Sales pitches have been around for a long time in many different contexts and have become a necessary evil in the business world.

We all have to give them, whether we’re selling products or services or trying to get funding for our businesses. It has proven to be an effective way to get someone’s attention and make them notice what you have to say.

But there’s one sales technique that always seems to make us shiver…

The Pitch-Slap by Zero Bull Agency

So what is the history of this bizarre and cringe sales technique, and why do people still use it today?

Let’s take a look at its history.

Believe it or not, the pitch-slap is a tactic that’s been around for ages. The earliest known use of this technique was in Ancient Greece when Aristotle used it to convince potential clients to invest in his services.
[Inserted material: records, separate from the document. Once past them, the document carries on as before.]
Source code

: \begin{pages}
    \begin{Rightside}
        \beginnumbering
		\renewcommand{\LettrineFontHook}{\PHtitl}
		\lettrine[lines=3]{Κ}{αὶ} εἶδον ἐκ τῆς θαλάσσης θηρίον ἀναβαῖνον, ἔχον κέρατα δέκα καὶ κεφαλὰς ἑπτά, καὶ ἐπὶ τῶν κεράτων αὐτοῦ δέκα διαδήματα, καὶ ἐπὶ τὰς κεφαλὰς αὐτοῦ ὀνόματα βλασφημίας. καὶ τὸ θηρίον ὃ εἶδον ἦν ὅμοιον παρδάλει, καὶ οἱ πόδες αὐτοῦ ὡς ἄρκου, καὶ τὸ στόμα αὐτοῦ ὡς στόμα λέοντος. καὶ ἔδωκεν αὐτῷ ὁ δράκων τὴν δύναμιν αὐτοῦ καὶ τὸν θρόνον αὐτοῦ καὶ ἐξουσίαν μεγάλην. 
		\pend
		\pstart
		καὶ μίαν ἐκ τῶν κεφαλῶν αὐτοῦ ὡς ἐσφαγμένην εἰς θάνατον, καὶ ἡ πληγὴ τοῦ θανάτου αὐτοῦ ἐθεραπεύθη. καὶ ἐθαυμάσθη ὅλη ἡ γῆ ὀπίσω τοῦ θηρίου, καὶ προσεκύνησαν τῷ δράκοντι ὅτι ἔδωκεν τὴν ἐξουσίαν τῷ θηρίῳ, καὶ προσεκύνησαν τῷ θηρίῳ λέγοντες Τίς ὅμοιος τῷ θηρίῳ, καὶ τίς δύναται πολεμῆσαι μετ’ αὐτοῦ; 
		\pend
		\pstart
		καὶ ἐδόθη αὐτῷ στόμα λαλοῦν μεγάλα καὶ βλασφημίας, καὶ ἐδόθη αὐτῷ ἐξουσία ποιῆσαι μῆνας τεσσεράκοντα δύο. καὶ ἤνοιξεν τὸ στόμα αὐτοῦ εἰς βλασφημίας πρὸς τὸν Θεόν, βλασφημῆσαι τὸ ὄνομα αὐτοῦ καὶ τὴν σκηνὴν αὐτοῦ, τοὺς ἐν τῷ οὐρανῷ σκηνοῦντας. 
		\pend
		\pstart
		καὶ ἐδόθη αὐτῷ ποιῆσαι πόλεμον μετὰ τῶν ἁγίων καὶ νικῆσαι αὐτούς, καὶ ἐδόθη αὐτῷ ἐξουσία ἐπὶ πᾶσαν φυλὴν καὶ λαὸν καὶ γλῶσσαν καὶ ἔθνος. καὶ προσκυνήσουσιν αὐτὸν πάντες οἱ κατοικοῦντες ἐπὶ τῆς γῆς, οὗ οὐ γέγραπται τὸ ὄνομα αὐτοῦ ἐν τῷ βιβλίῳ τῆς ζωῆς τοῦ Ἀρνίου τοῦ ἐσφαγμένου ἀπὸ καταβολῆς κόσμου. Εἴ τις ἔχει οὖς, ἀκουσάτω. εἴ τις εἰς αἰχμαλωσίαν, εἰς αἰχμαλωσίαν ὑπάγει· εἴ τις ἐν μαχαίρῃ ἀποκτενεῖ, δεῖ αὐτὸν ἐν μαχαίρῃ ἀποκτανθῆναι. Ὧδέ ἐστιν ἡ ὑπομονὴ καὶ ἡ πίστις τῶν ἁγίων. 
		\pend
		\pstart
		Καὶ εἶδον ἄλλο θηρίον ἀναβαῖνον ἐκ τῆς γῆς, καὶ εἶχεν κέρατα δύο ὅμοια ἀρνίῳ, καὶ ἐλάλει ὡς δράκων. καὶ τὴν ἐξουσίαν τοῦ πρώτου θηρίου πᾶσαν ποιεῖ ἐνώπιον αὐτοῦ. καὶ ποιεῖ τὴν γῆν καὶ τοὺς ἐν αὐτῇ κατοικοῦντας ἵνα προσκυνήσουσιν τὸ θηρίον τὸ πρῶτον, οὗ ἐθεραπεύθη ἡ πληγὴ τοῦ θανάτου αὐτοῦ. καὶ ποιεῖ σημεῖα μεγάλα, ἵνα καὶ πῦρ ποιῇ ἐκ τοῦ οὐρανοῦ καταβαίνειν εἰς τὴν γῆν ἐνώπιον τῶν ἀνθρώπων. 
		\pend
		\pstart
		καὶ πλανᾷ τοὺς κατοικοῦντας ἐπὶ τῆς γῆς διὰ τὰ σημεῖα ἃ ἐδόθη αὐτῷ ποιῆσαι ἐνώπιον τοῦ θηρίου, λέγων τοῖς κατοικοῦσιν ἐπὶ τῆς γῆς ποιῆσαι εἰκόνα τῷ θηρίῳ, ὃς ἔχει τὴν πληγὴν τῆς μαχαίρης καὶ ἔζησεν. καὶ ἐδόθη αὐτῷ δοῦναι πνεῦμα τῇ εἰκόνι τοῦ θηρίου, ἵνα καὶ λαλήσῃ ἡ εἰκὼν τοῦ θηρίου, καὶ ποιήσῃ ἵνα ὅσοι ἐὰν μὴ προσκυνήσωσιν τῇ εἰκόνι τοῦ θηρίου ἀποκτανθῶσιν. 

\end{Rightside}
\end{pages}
Who would have thought that Aristotle was a serial pitch-slapper?

Throughout history, the pitch-slap has been used by various salespeople, from door-to-door sales clerks to business executives, from cold-calling to email campaigns and LinkedIn messages.

While the specific tactics may vary, the underlying principle is always to make a solid and compelling argument that is impossible to resist.

However, people that use this technique have made changes to the approach, transforming it into a terrible and embarrassing way to push people to buy something without addressing their necessities or even taking the time to know who they are pitching and what they do.

This old-school approach has been massively unsuccessful and has only served to alienate potential customers.


Yes, people don’t like to get these types of messages:

The History of The Pitch-Slap

Some salespeople have attempted to modernize the sale pitch-slap by adding a personal touch. They’ll ask about the customer’s day or inquire about their family…

Or worst… ask about the weather. However, this ‘’personal touch’’ is often disingenuous and generic and only makes the customer feel even more uncomfortable.

Why do people still use this approach? Our best guess is a lack of knowledge and only caring about selling, not creating a real connection, and helping your prospects.

So, the best way to sell something is to listen to the customer and tailor the pitch to their specific needs.

Trying to force a sale with a pitch-slap will only drive customers away.